Some Inwood & Washington Heights Livable Streets members were torn between attending their own meeting and coming out to support nearby Community Board 8 this Wednesday. Brad Conover filed his own account of the CB 8 success, and Maggie Clarke reported back on the IWHLS meeting, bearing hopeful rumors of pedestrian mall possibilities for Dyckman Street. Maggie writes:
"The more I think about it, the more it would be kind of neat to try to replicate something like Boulder or Denver. They have almost a little park in the middle of the street with seating, trees, flowers, sculptures, little playing areas for the children, etc. Denver's has two lanes of traffic on the outside for buses."
The group was happy to have an intern from State Senator Eric Schneiderman's office in attendance.
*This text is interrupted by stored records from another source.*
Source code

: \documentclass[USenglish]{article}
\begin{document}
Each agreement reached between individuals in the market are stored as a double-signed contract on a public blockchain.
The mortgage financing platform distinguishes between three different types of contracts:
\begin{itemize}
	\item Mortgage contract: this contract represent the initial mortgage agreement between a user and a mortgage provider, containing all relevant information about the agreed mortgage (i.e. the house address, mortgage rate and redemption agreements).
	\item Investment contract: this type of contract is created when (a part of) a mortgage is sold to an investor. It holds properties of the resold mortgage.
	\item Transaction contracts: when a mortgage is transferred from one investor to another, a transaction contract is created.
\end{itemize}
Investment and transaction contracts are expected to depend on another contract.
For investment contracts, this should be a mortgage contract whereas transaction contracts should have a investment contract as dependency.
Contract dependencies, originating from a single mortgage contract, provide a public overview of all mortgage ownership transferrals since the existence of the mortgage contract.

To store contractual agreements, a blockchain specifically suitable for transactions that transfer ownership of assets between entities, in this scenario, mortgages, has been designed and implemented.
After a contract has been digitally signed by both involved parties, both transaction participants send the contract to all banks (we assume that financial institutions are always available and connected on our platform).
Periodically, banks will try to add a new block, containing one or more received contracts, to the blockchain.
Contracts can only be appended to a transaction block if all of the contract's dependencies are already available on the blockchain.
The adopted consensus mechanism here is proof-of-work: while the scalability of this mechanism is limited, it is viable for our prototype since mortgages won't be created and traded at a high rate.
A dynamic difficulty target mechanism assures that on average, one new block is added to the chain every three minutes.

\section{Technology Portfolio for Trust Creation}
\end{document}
As Brad Aaron wrote earlier this week, IWHLS is seeing positive results for the hard work they've put into Dyckman Street, among other projects. Sample letters of support, petitions, and the Dyckman Greenway proposal itself are available as attachments to this page. They invite suggestions and comments on their broader goals and projects, and have mapped some of them out here. While efforts so far have proven mostly fruitless, the group hopes to get Community Board 12 on board for safer streets in Upper Manhattan.
In other news, New Haven Safe Streets Coalition posts that their state legislature is looking into stricter penalties for texting while driving; TA's Brooklyn Volunteer Committee launches a new campaign with a Fifth Avenue ride; and we welcome new groups Smart Transit for Northern Kentucky, Livable Saskatchewan, and Rails for Rail.